Note, however, that the following similar code sequence works correctly in the presence of backpatching:
pea addSrc ; Push source for add
pea addDst ; Push destination for add
bra @1 ; Branch to _FP68K trap
.
.
.
pea addSrc2 ; Push source for add
pea addDst2 ; Push destination for add
@1 move #$0000,-(sp) ; Push add extended opcode word
_FP68K ; Trap to SANE
|
The type of code sequence that is problematic for backpatching (as above)
cannot be emitted by the current MPW C and Pascal compilers or by current
Think(TM) compilers. It also cannot occur with code generated using the macros
contained in SANEMacs.a.
Note:
Although the current generation of MPW compilers create
[[Omega]]SANE-safe code, the earlier, MPW C 2.0.2 compiler may, under limited
circumstances, generate code that has problems with [[Omega]]SANE. This is
discussed in more detail below.
|
Additionally, if you have hand coded assembly or code which has been otherwise
optimized to use common _FP68K trap instructions you may be at risk from
backpatching. We recommend you adjust your code to conform to the prototypical
sequence above as there is no performance penalty involved.

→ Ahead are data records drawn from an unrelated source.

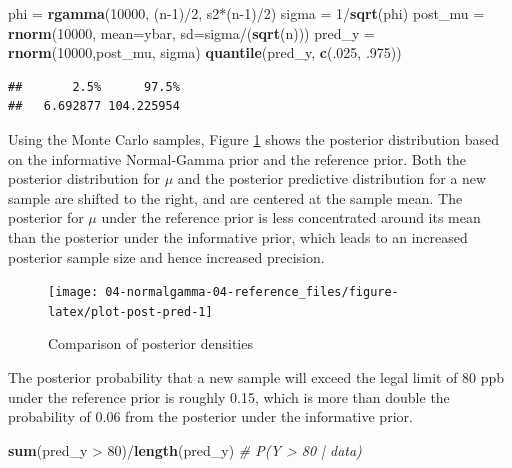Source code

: \documentclass[]{book}
\newenvironment{Shaded}{\begin{snugshade}}{\end{snugshade}}
\newcommand{\KeywordTok}[1]{\textcolor[rgb]{0.13,0.29,0.53}{\textbf{{#1}}}}
\newcommand{\DataTypeTok}[1]{\textcolor[rgb]{0.13,0.29,0.53}{{#1}}}
\newcommand{\DecValTok}[1]{\textcolor[rgb]{0.00,0.00,0.81}{{#1}}}
\newcommand{\StringTok}[1]{\textcolor[rgb]{0.31,0.60,0.02}{{#1}}}
\newcommand{\CommentTok}[1]{\textcolor[rgb]{0.56,0.35,0.01}{\textit{{#1}}}}
\newcommand{\NormalTok}[1]{{#1}}
\theoremstyle{definition}
\theoremstyle{definition}
\theoremstyle{definition}
\theoremstyle{remark}
\begin{document}
\begin{Shaded}
\begin{Highlighting}[]
\NormalTok{phi =}\StringTok{ }\KeywordTok{rgamma}\NormalTok{(}\DecValTok{10000}\NormalTok{, (n}\DecValTok{-1}\NormalTok{)/}\DecValTok{2}\NormalTok{, s2*(n}\DecValTok{-1}\NormalTok{)/}\DecValTok{2}\NormalTok{)}
\NormalTok{sigma =}\StringTok{ }\DecValTok{1}\NormalTok{/}\KeywordTok{sqrt}\NormalTok{(phi)}
\NormalTok{post_mu =}\StringTok{ }\KeywordTok{rnorm}\NormalTok{(}\DecValTok{10000}\NormalTok{, }\DataTypeTok{mean=}\NormalTok{ybar, }\DataTypeTok{sd=}\NormalTok{sigma/(}\KeywordTok{sqrt}\NormalTok{(n)))}
\NormalTok{pred_y =}\StringTok{  }\KeywordTok{rnorm}\NormalTok{(}\DecValTok{10000}\NormalTok{,post_mu, sigma)}
\KeywordTok{quantile}\NormalTok{(pred_y, }\KeywordTok{c}\NormalTok{(.}\DecValTok{025}\NormalTok{, .}\DecValTok{975}\NormalTok{))}
\end{Highlighting}
\end{Shaded}

\begin{verbatim}
##       2.5%      97.5% 
##   6.692877 104.225954
\end{verbatim}

Using the Monte Carlo samples, Figure \ref{fig:plot-post-pred} shows the
posterior distribution based on the informative Normal-Gamma prior and
the reference prior. Both the posterior distribution for \(\mu\) and the
posterior predictive distribution for a new sample are shifted to the
right, and are centered at the sample mean. The posterior for \(\mu\)
under the reference prior is less concentrated around its mean than the
posterior under the informative prior, which leads to an increased
posterior sample size and hence increased precision.

\begin{figure}

{\centering \texttt{[image: 04-normalgamma-04-reference\_files/figure-latex/plot-post-pred-1]} 

}

\caption{Comparison of posterior densities}\label{fig:plot-post-pred}
\end{figure}

The posterior probability that a new sample will exceed the legal limit
of 80 ppb under the reference prior is roughly 0.15, which is more than
double the probability of 0.06 from the posterior under the informative
prior.

\begin{Shaded}
\begin{Highlighting}[]
\KeywordTok{sum}\NormalTok{(pred_y >}\StringTok{ }\DecValTok{80}\NormalTok{)/}\KeywordTok{length}\NormalTok{(pred_y)  }\CommentTok{# P(Y > 80 | data)}
\end{Highlighting}
\end{Shaded}
\end{document}
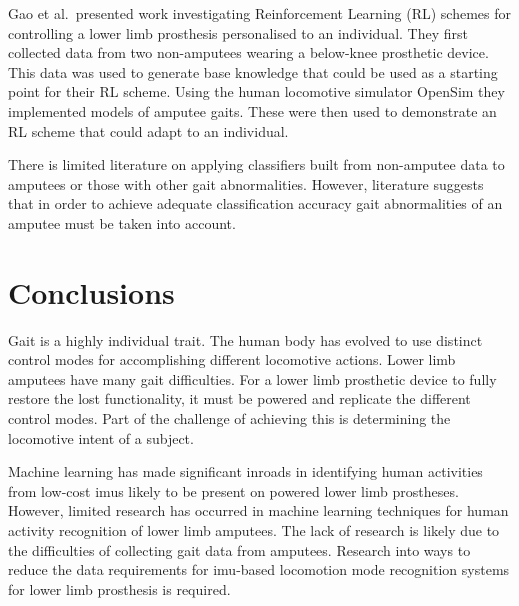 Gao et al.~presented work investigating Reinforcement Learning (RL) schemes for controlling a lower limb prosthesis personalised to an individual. They first collected data from two non-amputees wearing a below-knee prosthetic device. This data was used to generate base knowledge that could be used as a starting point for their RL scheme. Using the human locomotive simulator OpenSim they implemented models of amputee gaits. These were then used to demonstrate an RL scheme that could adapt to an individual.\cite{Gao2020a}

There is limited literature on applying classifiers built from non-amputee data to amputees or those with other gait abnormalities. However, literature suggests that in order to achieve adequate classification accuracy gait abnormalities of an amputee must be taken into account.

\section{Conclusions}
\label{sec:background-conclusion}
Gait is a highly individual trait. The human body has evolved to use distinct control modes for accomplishing different locomotive actions. Lower limb amputees have many gait difficulties. For a lower limb prosthetic device to fully restore the lost functionality, it must be powered and replicate the different control modes. Part of the challenge of achieving this is determining the locomotive intent of a subject.

Machine learning has made significant inroads in identifying human activities from low-cost \acrshort{imu}s likely to be present on powered lower limb prostheses. However, limited research has occurred in machine learning techniques for human activity recognition of lower limb amputees. The lack of research is likely due to the difficulties of collecting gait data from amputees. Research into ways to reduce the data requirements for \acrshort{imu}-based locomotion mode recognition systems for lower limb prosthesis is required.
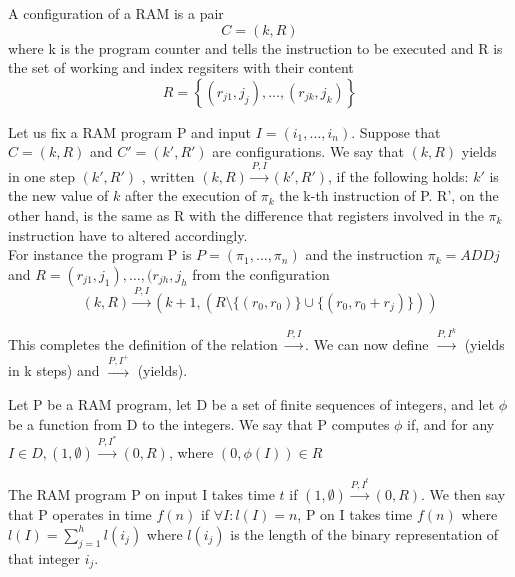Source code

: \begin{definition}
    A configuration of a RAM is a pair
    \[ 
        C=(k,R) 
    \]
    where k is the program counter and tells the instruction to be executed and R is the set of working and index regsiters with their content
    \[ 
        R = \left\{ (r_{j1}, j_{j}), \ldots,(r_{jk}, j_{k}) \right\} 
    \]
\end{definition}
\begin{definition}
    Let us fix a RAM program P and input $I = (i_{1}, \ldots,i_{n})$. Suppose that $C=(k,R)$ and $C'=(k', R')$ are configurations. We say that $(k,R)$ yields in one step $(k',R')$ , written $(k, R) \overset{P,I}{\longrightarrow} ( k', R')$, if the following holds: $k'$ is the new value of $k$ after the execution of $\pi_k$ the k-th instruction of P. R', on the other hand, is the same as R with the difference that registers involved in the $\pi_k$ instruction have to altered accordingly.\\
    For instance the program P is $P=(\pi_{1}, \ldots,\pi_{n})$ and the instruction $\pi_k = ADD j$ and $R={(r_{j1}, j_{1}), \ldots,(r_{jh }, j_{h}}$ from the configuration \[ 
    (k, R) \overset{P,I}{\longrightarrow} ( k+1,(R\setminus\{(r_0,r_0)\}\cup \{(r_0, r_0+r_j)\}) )
\]
\end{definition}
This completes the definition of the relation $\overset{P,I}{\longrightarrow}$. We can now define $\overset{P,I^k}{\longrightarrow}$ (yields in k steps) and $\overset{P,I^+}{\longrightarrow}$ (yields).
\begin{definition}
    Let P be a RAM program, let D be a set of finite sequences of integers, and let $\phi$ be a function from D to the integers. We say that P computes $\phi$ if, and for any $I \in D, (1,\emptyset) \overset{P,I^*}{\longrightarrow} (0,R)$, where $(0, \phi(I)) \in R$
\end{definition}

The RAM program P on input I takes time $t$ if $(1, \emptyset) \overset{P,I^t}{\longrightarrow} (0,R)$. We then say that
P operates in time $f(n)$ if $\forall I: l(I) = n $, P on I takes time $f(n)$ where $l(I) = \sum_{j=1}^{h}{l(i_j)}$ where $l(i_j)$ is the length of the binary representation of that integer $i_j$.
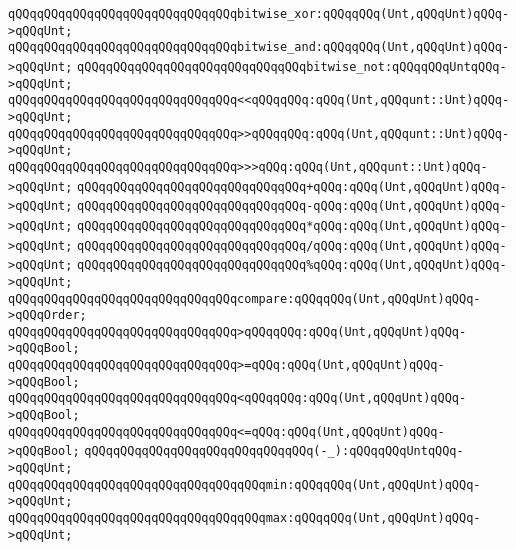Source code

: \verb|qQQqqQQqqQQqqQQqqQQqqQQqqQQqqQQqbitwise_xor:qQQqqQQq(Unt,qQQqUnt)qQQq->qQQqUnt;|\newline
\verb|qQQqqQQqqQQqqQQqqQQqqQQqqQQqqQQqbitwise_and:qQQqqQQq(Unt,qQQqUnt)qQQq->qQQqUnt;|\newline
\verb|qQQqqQQqqQQqqQQqqQQqqQQqqQQqqQQqbitwise_not:qQQqqQQqUntqQQq->qQQqUnt;|\newline
\newline
\verb|qQQqqQQqqQQqqQQqqQQqqQQqqQQqqQQq<<qQQqqQQq:qQQq(Unt,qQQqunt::Unt)qQQq->qQQqUnt;|\newline
\verb|qQQqqQQqqQQqqQQqqQQqqQQqqQQqqQQq>>qQQqqQQq:qQQq(Unt,qQQqunt::Unt)qQQq->qQQqUnt;|\newline
\verb|qQQqqQQqqQQqqQQqqQQqqQQqqQQqqQQq>>>qQQq:qQQq(Unt,qQQqunt::Unt)qQQq->qQQqUnt;|\newline
\newline
\verb|qQQqqQQqqQQqqQQqqQQqqQQqqQQqqQQq+qQQq:qQQq(Unt,qQQqUnt)qQQq->qQQqUnt;|\newline
\verb|qQQqqQQqqQQqqQQqqQQqqQQqqQQqqQQq-qQQq:qQQq(Unt,qQQqUnt)qQQq->qQQqUnt;|\newline
\verb|qQQqqQQqqQQqqQQqqQQqqQQqqQQqqQQq*qQQq:qQQq(Unt,qQQqUnt)qQQq->qQQqUnt;|\newline
\verb|qQQqqQQqqQQqqQQqqQQqqQQqqQQqqQQq/qQQq:qQQq(Unt,qQQqUnt)qQQq->qQQqUnt;|\newline
\verb|qQQqqQQqqQQqqQQqqQQqqQQqqQQqqQQq%qQQq:qQQq(Unt,qQQqUnt)qQQq->qQQqUnt;|\newline
\newline
\verb|qQQqqQQqqQQqqQQqqQQqqQQqqQQqqQQqcompare:qQQqqQQq(Unt,qQQqUnt)qQQq->qQQqOrder;|\newline
\newline
\verb|qQQqqQQqqQQqqQQqqQQqqQQqqQQqqQQq>qQQqqQQq:qQQq(Unt,qQQqUnt)qQQq->qQQqBool;|\newline
\verb|qQQqqQQqqQQqqQQqqQQqqQQqqQQqqQQq>=qQQq:qQQq(Unt,qQQqUnt)qQQq->qQQqBool;|\newline
\verb|qQQqqQQqqQQqqQQqqQQqqQQqqQQqqQQq<qQQqqQQq:qQQq(Unt,qQQqUnt)qQQq->qQQqBool;|\newline
\verb|qQQqqQQqqQQqqQQqqQQqqQQqqQQqqQQq<=qQQq:qQQq(Unt,qQQqUnt)qQQq->qQQqBool;|\newline
\newline
\verb|qQQqqQQqqQQqqQQqqQQqqQQqqQQqqQQq(-_):qQQqqQQqUntqQQq->qQQqUnt;|\newline
\verb|qQQqqQQqqQQqqQQqqQQqqQQqqQQqqQQqqQQqmin:qQQqqQQq(Unt,qQQqUnt)qQQq->qQQqUnt;|\newline
\verb|qQQqqQQqqQQqqQQqqQQqqQQqqQQqqQQqqQQqmax:qQQqqQQq(Unt,qQQqUnt)qQQq->qQQqUnt;|\newline
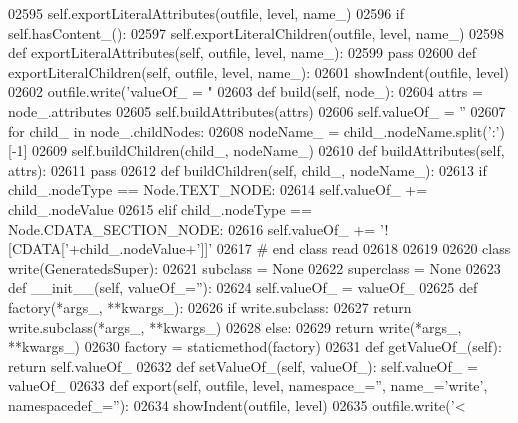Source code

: \begin{DoxyCode}
{{{{{{{{{{{{{{{{{{{{{{{{{{{{{{{{{{{{{{{{{{{{{{{{{{{{{{{{{{{{{{{{{{{{{{{{{{{{{{{{{{{{{{{{{{{{{{{{{{{{{{{{{{{{{{{{{{{{{{{{{{{{{{{{{{{{{{{{{{{{{{{{{{{{{{{{{{{{{{{{{{{{{{{{{{{{{{{{{{{{{{{{02595         self.exportLiteralAttributes(outfile, level, name\_)
02596         \textcolor{keywordflow}{if} self.hasContent_():
02597             self.exportLiteralChildren(outfile, level, name\_)
02598     \textcolor{keyword}{def }exportLiteralAttributes(self, outfile, level, name\_):
02599         \textcolor{keywordflow}{pass}
02600     \textcolor{keyword}{def }exportLiteralChildren(self, outfile, level, name\_):
02601         showIndent(outfile, level)
02602         outfile.write(\textcolor{stringliteral}{'valueOf\_ = "%
02603     \textcolor{keyword}{def }build(self, node\_):
02604         attrs = node\_.attributes
02605         self.buildAttributes(attrs)
02606         self.valueOf_ = \textcolor{stringliteral}{''}
02607         \textcolor{keywordflow}{for} child\_ \textcolor{keywordflow}{in} node\_.childNodes:
02608             nodeName\_ = child\_.nodeName.split(\textcolor{stringliteral}{':'})[-1]
02609             self.buildChildren(child\_, nodeName\_)
02610     \textcolor{keyword}{def }buildAttributes(self, attrs):
02611         \textcolor{keywordflow}{pass}
02612     \textcolor{keyword}{def }buildChildren(self, child\_, nodeName\_):
02613         \textcolor{keywordflow}{if} child\_.nodeType == Node.TEXT\_NODE:
02614             self.valueOf\_ += child\_.nodeValue
02615         \textcolor{keywordflow}{elif} child\_.nodeType == Node.CDATA\_SECTION\_NODE:
02616             self.valueOf\_ += \textcolor{stringliteral}{'![CDATA['}+child\_.nodeValue+\textcolor{stringliteral}{']]'}
02617 \textcolor{comment}{# end class read}
02618 
02619 
02620 \textcolor{keyword}{class }write(GeneratedsSuper):
02621     subclass = \textcolor{keywordtype}{None}
02622     superclass = \textcolor{keywordtype}{None}
02623     \textcolor{keyword}{def }__init__(self, valueOf\_=''):
02624         self.valueOf_ = valueOf\_
02625     \textcolor{keyword}{def }factory(*args\_, **kwargs\_):
02626         \textcolor{keywordflow}{if} write.subclass:
02627             \textcolor{keywordflow}{return} write.subclass(*args\_, **kwargs\_)
02628         \textcolor{keywordflow}{else}:
02629             \textcolor{keywordflow}{return} write(*args\_, **kwargs\_)
02630     factory = staticmethod(factory)
02631     \textcolor{keyword}{def }getValueOf_(self): \textcolor{keywordflow}{return} self.valueOf\_
02632     \textcolor{keyword}{def }setValueOf_(self, valueOf\_): self.valueOf\_ = valueOf\_
02633     \textcolor{keyword}{def }export(self, outfile, level, namespace\_='', name\_='write', namespacedef\_=''):
02634         showIndent(outfile, level)
02635         outfile.write(\textcolor{stringliteral}{'<%
}}}}}}}}}}}}}}}}}}}}}}}}}}}}}}}}}}}}}}}}}}}}}}}}}}}}}}}}}}}}}}}}}}}}}}}}}}}}}}}}}}}}}}}}}}}}}}}}}}}}}}}}}}}}}}}}}}}}}}}}}}}}}}}}}}}}}}}}}}}}}}}}}}}}}}}}}}}}}}}}}}}}}}}}}}}}}}}}}}}}}}}}}}
\end{DoxyCode}
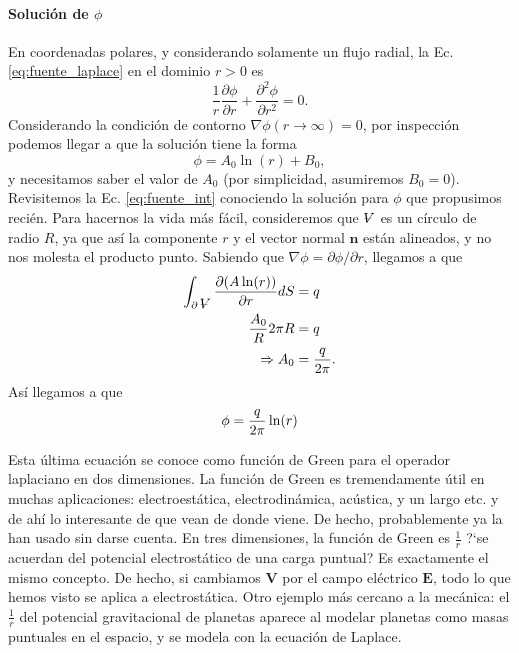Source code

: \paragraph{Solución de $\phi$}
En coordenadas polares, y considerando solamente un flujo radial, la Ec. \eqref{eq:fuente_laplace} en el dominio $r>0$ es
%
\begin{equation}
\frac{1}{r}\frac{\partial\phi}{\partial r} + \frac{\partial^2\phi}{\partial r^2} = 0.
\end{equation}
%
Considerando la condición de contorno $\nabla\phi(r\to\infty)=0$, por inspección podemos llegar a que la solución tiene la forma 
%
\begin{equation}
\phi = A_0\ln(r) + B_0,
\end{equation}
%
y necesitamos saber el valor de $A_0$ (por simplicidad, asumiremos $B_0=0$).
Revisitemos la Ec. \eqref{eq:fuente_int} conociendo la solución para $\phi$ que propusimos recién.
Para hacernos la vida más fácil, consideremos que $\vol$ es un círculo de radio $R$, ya que así la componente $r$ y el vector normal $\mathbf{n}$ están alineados, y no nos molesta el producto punto.
Sabiendo que $\nabla\phi=\partial\phi/\partial r$, llegamos a que
%
\begin{align}
\int_{\partial\vol}\frac{\partial(A\ln(r))}{\partial{r}}dS &= q\nonumber\\
\frac{A_0}{R}2\pi R&= q\nonumber\\
\Rightarrow A_0 &= \frac{q}{2\pi}.
\end{align}
%
Así llegamos a que
\begin{equation}
\phi=\frac{q}{2\pi}\ln(r)\nonumber\\
\end{equation}

Esta última ecuación se conoce como función de Green para el operador laplaciano en dos dimensiones. 
La función de Green es tremendamente útil en muchas aplicaciones: electroestática, electrodinámica, acústica, y un largo etc. y de ahí lo interesante de que vean de donde viene.
De hecho, probablemente ya la han usado sin darse cuenta.
En tres dimensiones, la función de Green es $\frac{1}{r}$ \mbox{?`}se acuerdan del potencial electrostático de una carga puntual? Es exactamente el mismo concepto.
De hecho, si cambiamos $\mathbf{V}$ por el campo eléctrico $\mathbf{E}$, todo lo que hemos visto se aplica a electrostática.
Otro ejemplo más cercano a la mecánica: el $\frac{1}{r}$ del potencial gravitacional de planetas aparece al modelar planetas como masas puntuales en el espacio, y se modela con la ecuación de Laplace.

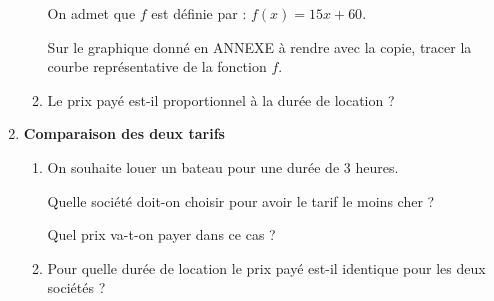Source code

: \begin{act}
\begin{enumerate}
\begin{enumerate}
On admet que $f$ est définie par : $f(x) = 15x + 60$.

Sur le graphique donné en ANNEXE à rendre avec la copie, tracer la courbe représentative de la fonction $f$.
		\item Le prix payé est-il proportionnel à la durée de location ?
	\end{enumerate}
\item \textbf{Comparaison des deux tarifs}
	\begin{enumerate}
		\item On souhaite louer un bateau pour une durée de 3 heures.

Quelle société doit-on choisir pour avoir le tarif le moins cher ?

Quel prix va-t-on payer dans ce cas ?
		\item Pour quelle durée de location le prix payé est-il identique pour les deux sociétés ?
	\end{enumerate}
\end{enumerate}
\end{act}


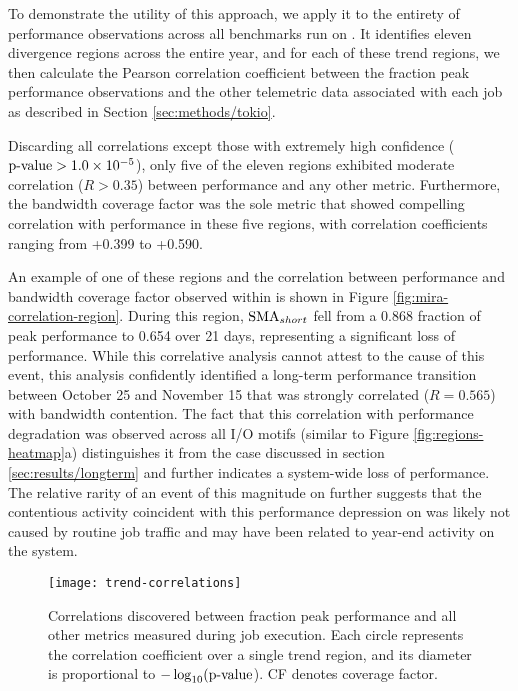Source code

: To demonstrate the utility of this approach, we apply it to the entirety of performance observations across all benchmarks run on \mira.
It identifies eleven divergence regions across the entire year, and for each of these trend regions, we then calculate the Pearson correlation coefficient between the fraction peak performance observations and the other telemetric data associated with each job as described in Section \ref{sec:methods/tokio}.

Discarding all correlations except those with extremely high confidence ($\textup{p-value} > {1.0 \times 10^{-5}}$), only five of the eleven regions exhibited moderate correlation ($R > 0.35$) between performance and any other metric.
Furthermore, the bandwidth coverage factor was the sole metric that showed compelling correlation with performance in these five regions, with correlation coefficients ranging from +0.399 to +0.590.

An example of one of these regions and the correlation between performance and bandwidth coverage factor observed within is shown in Figure \ref{fig:mira-correlation-region}.
During this region, $\textup{SMA}_{short}$ fell from a 0.868 fraction of peak performance to 0.654 over 21 days, representing a significant loss of performance.
While this correlative analysis cannot attest to the cause of this event, this analysis confidently identified a long-term performance transition between October 25 and November 15 that was strongly correlated ($R = 0.565$) with bandwidth contention.
The fact that this correlation with performance degradation was observed across all I/O motifs (similar to Figure \ref{fig:regions-heatmap}a) distinguishes it from the case discussed in section \ref{sec:results/longterm} and further indicates a system-wide loss of performance.
The relative rarity of an event of this magnitude on \mira further suggests that the contentious activity coincident with this performance depression on \mira was likely not caused by routine job traffic and may have been related to year-end activity on the system.

\begin{figure}
    \centering
    \texttt{[image: trend-correlations]}
    \vspace{-.35in}
    \caption{Correlations discovered between fraction peak performance and all other metrics measured during job execution.
    Each circle represents the correlation coefficient over a single trend region, and its diameter is proportional to $-\log_{10}(\textup{p-value}$).
    CF denotes coverage factor.}
    \label{fig:trend-correlations}
\end{figure}



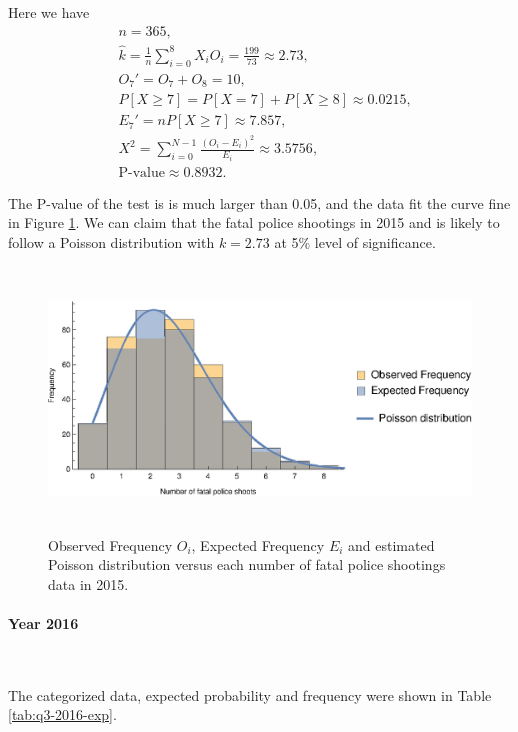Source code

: \documentclass[conf]{new-aiaa}
\begin{document}
Here we have
\begin{align*}
&n=365,\\
&\hat{k} = \frac{1}{n}\sum_{i=0}^{8} X_iO_i = \frac{199}{73} \approx 2.73,\\
&O_7'=O_7+O_8=10,\\
&P[X\geqslant7]=P[X=7]+P[X\geqslant8]\approx 0.0215,\\
&E_7'=nP[X\geqslant7]\approx7.857,\\
&X^2=\sum_{i=0}^{N-1}\frac{(O_i-E_i)^2}{E_i}\approx3.5756,\\
&\text{P-value}\approx0.8932.
\end{align*}

The P-value of the test is is much larger than 0.05, and the data fit the curve fine in Figure \ref{fig:q3-2015-exp}. We can claim that the fatal police shootings in 2015 and is likely to follow a Poisson distribution with $k=2.73$ at 5\% level of significance.

\begin{figure}[!htbp]
\centering
\includegraphics[height=7cm]{q3/q3-2015-exp.eps}
\caption{Observed Frequency $O_i$, Expected Frequency $E_i$ and estimated Poisson distribution versus each number of fatal police shootings data in 2015.}
\label{fig:q3-2015-exp}
\end{figure}

\paragraph{Year 2016}\ 

The categorized data, expected probability and frequency were shown in Table \ref{tab:q3-2016-exp}. \medskip
\end{document}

Another common programming practice is illustrated in the following example:
move.w #$0000,D0 ; Move extended add opcode word to D0
bra @1 ; Branch to shared backend for SANE trap call
.
.
.
move.w #$0002,D0 ; Move extended subtract opcode word to D0
bra @1 ; Branch to shared backend for SANE trap call
.
.
.
@1 move.w D0,-(SP) ; Push SANE opcode word on stack
_FP68K ; Trap to SANE
|
This code operates correctly in the presence of [[Omega]]SANE, but is clearly
not backpatchable. If you have code that does this, you might consider
rewriting it to obtain the performance increase, but the code will work as is.
Back to top MPW C 2.0.2
The MPW C 2.0.2 compiler may, under limited circumstances, generate code that
works incorrectly under [[Omega]]SANE. Apple recommends that all developers use
the latest development tools, but as conversion of source may be difficult and
time consuming in some cases, below is a description and workaround for the
problem. Again, this only affects code compiled without the -mc68881 option.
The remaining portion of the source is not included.